This is frequently misunderstood by people outside these companies (and frequently by people inside them too without integrity).
You're supposed to meet goals without compromising on integrity or quality. e.g. you can't ship buggy messes.
And you can't hire substandard employees. There are mechanisms ("bar raisers") in place to do this, at least at Amazon.
I suppose I can't speak for Google, Facebook, or Microsoft. But I'm pretty sure that it's exactly the same and what you're getting is a game of broken telephone where an ambitious goal in a high stakes environment gets re-interpreted as a quota.
BTW, you're supposed to fail ~20-30% of your goals at Amazon, or you didn't set ambitious-enough ones.
Then you have companies like Twitter that literally say on their hiring boards:
"Our vision for the future is clear.
50%.
At least half of our global workforce will be women.
25%
At least a quarter of our US workforce will be under-represented minorities."[0]
Key word "will", not "would like." How do you interpret that as a goal as opposed to a clear quota?
Honestly I can't wrap my head around how Twitter believes 45% men / 55% women is the ideal and 55% men / 45% women would be unacceptable.
Also, if your takeaway from “at least half the employees will be women” as a goal, at a time when the breakdown is 43% women, and has been a lot lower for the past decade, is that “55% women is ok but 55% men is not”, it’s pretty obvious you’re arguing in bad faith.
It’s pretty obvious that’s a goal that at least half the workforce will be women in fewer than 4 years. What that actually means is that Twitter is likely gonna barely cross the 50% mark, if they are even gonna meet it.
The reality is that the moment they hit 50% they will ease off on the effort to recruit more women than men, which, thanks to structural factors that have led to the current unbalanced distribution of employees, will only make their hiring easier ans allow them to continue hiring equitably.
But not "Our future is clear, there will be ...".
There is a big difference.
> How do you interpret that as a goal as opposed to a clear quota?
They explicitly say it's a vision (goal).
(Still, goals and monetary incentives can have the same effect, it seems, looking at what thu2111 wrote nearby, about Google.)
But the goals were incentivised with money and what happens when you do that? The system was bent in all sorts of creative but illegitimate ways to try and get there. Women would fail interviews and be passed to the next stages anyway. They were given the best interviewers that were preferred by the hiring committees, and men who were mis-interviewed were simply dropped on the floor instead of re-doing the process or filtering the bad interviewers out. I was told they were doing this by the recruiters themselves. They organised hiring events from which men were forbidden from taking part. And so on.

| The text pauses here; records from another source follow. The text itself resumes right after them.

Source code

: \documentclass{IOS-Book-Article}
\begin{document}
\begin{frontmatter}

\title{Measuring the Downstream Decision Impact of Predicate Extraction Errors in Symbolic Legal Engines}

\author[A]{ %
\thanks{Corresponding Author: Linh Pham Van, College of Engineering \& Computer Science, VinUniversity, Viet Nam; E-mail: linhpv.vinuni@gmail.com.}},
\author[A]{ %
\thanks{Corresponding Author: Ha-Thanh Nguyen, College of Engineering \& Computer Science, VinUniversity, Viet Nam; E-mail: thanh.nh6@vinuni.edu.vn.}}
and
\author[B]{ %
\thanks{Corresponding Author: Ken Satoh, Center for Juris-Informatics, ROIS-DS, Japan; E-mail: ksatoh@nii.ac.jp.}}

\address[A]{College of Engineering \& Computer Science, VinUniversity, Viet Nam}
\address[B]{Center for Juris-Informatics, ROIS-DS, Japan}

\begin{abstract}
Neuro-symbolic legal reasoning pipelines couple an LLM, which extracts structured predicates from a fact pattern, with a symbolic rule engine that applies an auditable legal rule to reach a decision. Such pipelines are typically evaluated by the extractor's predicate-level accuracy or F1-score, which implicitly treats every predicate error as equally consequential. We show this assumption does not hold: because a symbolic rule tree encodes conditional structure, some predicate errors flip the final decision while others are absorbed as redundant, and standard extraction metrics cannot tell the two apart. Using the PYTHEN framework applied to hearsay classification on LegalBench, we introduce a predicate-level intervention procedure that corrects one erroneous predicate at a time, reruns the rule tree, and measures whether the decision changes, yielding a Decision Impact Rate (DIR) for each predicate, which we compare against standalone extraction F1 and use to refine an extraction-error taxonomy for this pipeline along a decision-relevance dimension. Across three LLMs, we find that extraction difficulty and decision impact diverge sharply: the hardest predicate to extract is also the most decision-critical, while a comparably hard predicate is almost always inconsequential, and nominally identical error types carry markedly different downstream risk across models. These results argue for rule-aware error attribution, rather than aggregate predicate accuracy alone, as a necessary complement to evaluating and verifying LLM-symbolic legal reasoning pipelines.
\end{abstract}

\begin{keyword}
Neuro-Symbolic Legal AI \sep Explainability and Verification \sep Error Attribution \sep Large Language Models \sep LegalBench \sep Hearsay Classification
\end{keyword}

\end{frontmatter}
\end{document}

More problematically post-hiring there were no real controls, so women were unfireable. Women who caused so much trouble their team rejected them weren't fired like the men were, but rather were endlessly moved around between teams. Hiring isn't perfect so if you filter out the bad men and leave the bad women, it's the same as lowering the bar for women - the bar lowering just happens at a slightly different place.
But that was some years ago. Tech firms became much more extreme since then. A recruiter leaked YouTube's instructions to do biased hiring previously, and nothing happened. Firms have been given carte blance to discriminate against men by western governments, they're constantly attacked by an activist class who insist they do so - what do you think happens? Of course they are discriminating. How else could they achieve their goals? "Encouragement" is a fantasy, there aren't huge pools of women who are inexplicably refusing to apply to major tech firms.
"Women would fail interviews and be passed to the next stages anyway." sounds like it but the next stage isn't an offer - it's the onsite interview. If Google's process is anything like Amazon's, there is a screen-OUT stage and a screen-IN stage.
The screen out stage is primarily there to make sure not to waste the time of the full onsite interview loop. It's highly subjective and you are SUPPOSED to err on the side of letting people go through. You're SUPPOSED to have the most senior engineers on the team do these screens. But people frequently don't. They introduce their own biases, and managers use phone screens as practice for their most junior interviews. The outcome is qualified candidates sometimes don't even get a chance to prove their worth in an onsite loop.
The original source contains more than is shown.